ChrisJohnNOAA · 2024-11-07T18:51:26Z

@benjwadams Based on that stack trace it looks like there may be expensive queries against netcdf based dataset(s). Can you check the ERDDAP logs for what the expensive queries might be? If there's a specific dataset that is causing a lot of expensive reads, I could try to look into what might be slow, if you share the dataset (and some sample files).

benjwadams · 2024-11-07T19:10:02Z

I've seen a couple, but I'm not sure if it's due to load averages being high in the first place.
I think it may be due to a sort taking place on some queries -- how does ERDDAP index data for things such as sorting operations?

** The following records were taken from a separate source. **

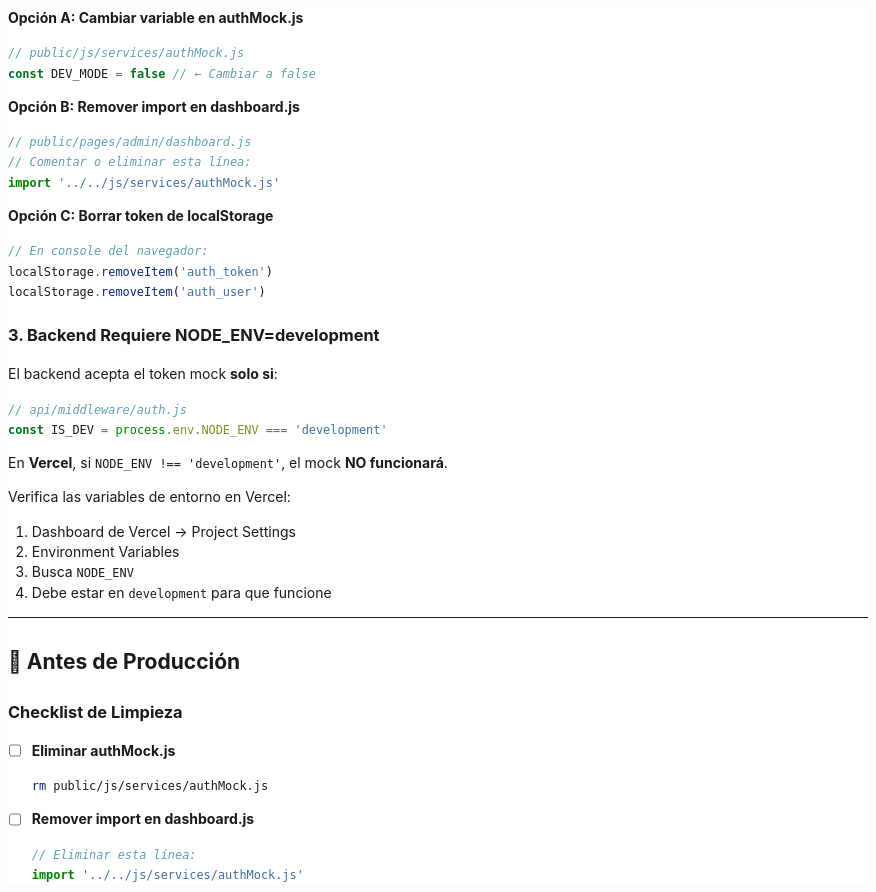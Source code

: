 **Opción A: Cambiar variable en authMock.js**

```javascript
// public/js/services/authMock.js
const DEV_MODE = false // ← Cambiar a false
```

**Opción B: Remover import en dashboard.js**

```javascript
// public/pages/admin/dashboard.js
// Comentar o eliminar esta línea:
import '../../js/services/authMock.js'
```

**Opción C: Borrar token de localStorage**

```javascript
// En console del navegador:
localStorage.removeItem('auth_token')
localStorage.removeItem('auth_user')
```

### **3. Backend Requiere NODE_ENV=development**

El backend acepta el token mock **solo si**:

```javascript
// api/middleware/auth.js
const IS_DEV = process.env.NODE_ENV === 'development'
```

En **Vercel**, si `NODE_ENV !== 'development'`, el mock **NO funcionará**.

Verifica las variables de entorno en Vercel:

1. Dashboard de Vercel → Project Settings
2. Environment Variables
3. Busca `NODE_ENV`
4. Debe estar en `development` para que funcione

---

## 🚀 Antes de Producción

### **Checklist de Limpieza**

- [ ] **Eliminar authMock.js**

  ```bash
  rm public/js/services/authMock.js
  ```

- [ ] **Remover import en dashboard.js**

  ```javascript
  // Eliminar esta línea:
  import '../../js/services/authMock.js'
  ```
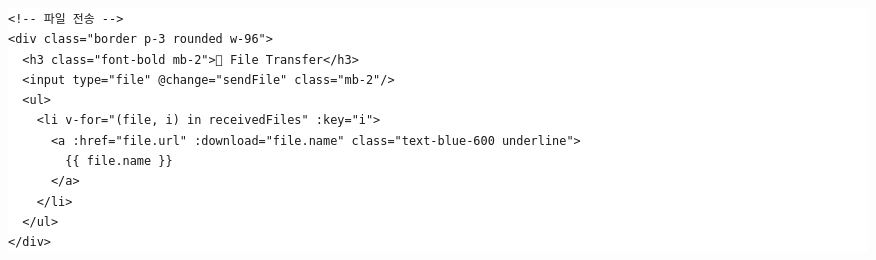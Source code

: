     <!-- 파일 전송 -->
    <div class="border p-3 rounded w-96">
      <h3 class="font-bold mb-2">📂 File Transfer</h3>
      <input type="file" @change="sendFile" class="mb-2"/>
      <ul>
        <li v-for="(file, i) in receivedFiles" :key="i">
          <a :href="file.url" :download="file.name" class="text-blue-600 underline">
            {{ file.name }}
          </a>
        </li>
      </ul>
    </div>
  </div>
</template>

<script setup>
import { ref } from "vue"

const localVideo = ref(null)
const remoteVideo = ref(null)
const chatBox = ref(null)

let localStream, pc, ws, chatChannel, fileChannel

// 상태 관리
const messages = ref([])
const chatInput = ref("")
const receivedFiles = ref([])

function initWebSocket() {
  ws = new WebSocket("ws://localhost:3001")
  ws.onmessage = async (event) => {
    const data = JSON.parse(event.data)
    if (!pc) return

    if (data.type === "offer") {
      await pc.setRemoteDescription(data)
      const answer = await pc.createAnswer()
      await pc.setLocalDescription(answer)
      ws.send(JSON.stringify(answer))
    } else if (data.type === "answer") {
      await pc.setRemoteDescription(data)
    } else if (data.type === "candidate") {
      await pc.addIceCandidate(data.candidate)
    }
  }
}

async function startCall() {
  initWebSocket()

  localStream = await navigator.mediaDevices.getUserMedia({ video: true, audio: true })
  localVideo.value.srcObject = localStream

  pc = new RTCPeerConnection()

benjwadams · 2024-11-07T19:17:09Z

Highly abridged output:

grep '#2062' log.txt{.previous,}
log.txt.previous:{{{{#2062 2024-11-07T18:57:39+00:00 [https] (unknownIPAddress) GET /erddap/tabledap/ce_312-20200705T1232.json?longitude,latitude,qartod_location_test_flag,time&orderBy(%22time%22)
log.txt:#2062 Error: ClientAbortException
log.txt:#2062 FAILURE. TIME=342080ms  (>10s!)
log.txt:*** sendError for request #2062 caught ERROR=ClientAbortException

Pertinent datasets.xml entry excerpt:

                        <!-- defaultDataQuery uses datasetID -->
                        <!--
                        <defaultDataQuery>&amp;trajectory=ce_312-20200705T1232</defaultDataQuery>
                        <defaultGraphQuery>longitude,latitude,time&amp;.draw=markers&amp;.marker=2|5&.color=0xFFFFFF&.colorBar=|||||</defaultGraphQuery>
                        -->
                        <reloadEveryNMinutes>720</reloadEveryNMinutes>
                        <updateEveryNMillis>-1</updateEveryNMillis>
                        <!-- use datasetID as the directory name -->
                        <fileDir>/data/data/priv_erddap/OOI-CE/ce_312-20200705T1232</fileDir>
                        <recursive>false</recursive>
                        <fileNameRegex>.*\.nc</fileNameRegex>
                        <metadataFrom>last</metadataFrom>
                        <sortedColumnSourceName>time</sortedColumnSourceName>
                        <sortFilesBySourceNames>trajectory time</sortFilesBySourceNames>
                        <fileTableInMemory>false</fileTableInMemory>
                        <accessibleViaFiles>true</accessibleViaFiles>

rmendels · 2024-11-07T19:54:16Z

Any chance you are getting hit by a scan. One of the one's we get can give 20-40 requests per second for most of the day. Depending on your settings, that can chew up emory like crazy (outside of the heap), leading to swapping, at which point things do bog down. Because the way Java memory works when we see scans going on, we have heap size at 14GB but we often see 32GB allocated to java when using a command like pidstat and heap space is not totally utilized). The moral seems to be that a site with a large amount of data and heavy usage needs a lot of RAM.

-Roy

On Nov 7, 2024, at 11:17 AM, Benjamin Adams ***@***.***> wrote: Highly abridged output: grep '#2062' log.txt{.previous,} log.txt.previous:{{{{#2062 2024-11-07T18:57:39+00:00 [https] (unknownIPAddress) GET /erddap/tabledap/ce_312-20200705T1232.json?longitude,latitude,qartod_location_test_flag,time&orderBy(%22time%22) log.txt:#2062 Error: ClientAbortException log.txt:#2062 FAILURE. TIME=342080ms (>10s!) log.txt:*** sendError for request #2062 caught ERROR=ClientAbortException Pertinent datasets.xml entry excerpt:   <reloadEveryNMinutes>720</reloadEveryNMinutes> <updateEveryNMillis>-1</updateEveryNMillis>  <fileDir>/data/data/priv_erddap/OOI-CE/ce_312-20200705T1232</fileDir> <recursive>false</recursive> <fileNameRegex>.*\.nc</fileNameRegex> <metadataFrom>last</metadataFrom> <sortedColumnSourceName>time</sortedColumnSourceName> <sortFilesBySourceNames>trajectory time</sortFilesBySourceNames> <fileTableInMemory>false</fileTableInMemory> <accessibleViaFiles>true</accessibleViaFiles> — Reply to this email directly, view it on GitHub, or unsubscribe. You are receiving this because you were mentioned.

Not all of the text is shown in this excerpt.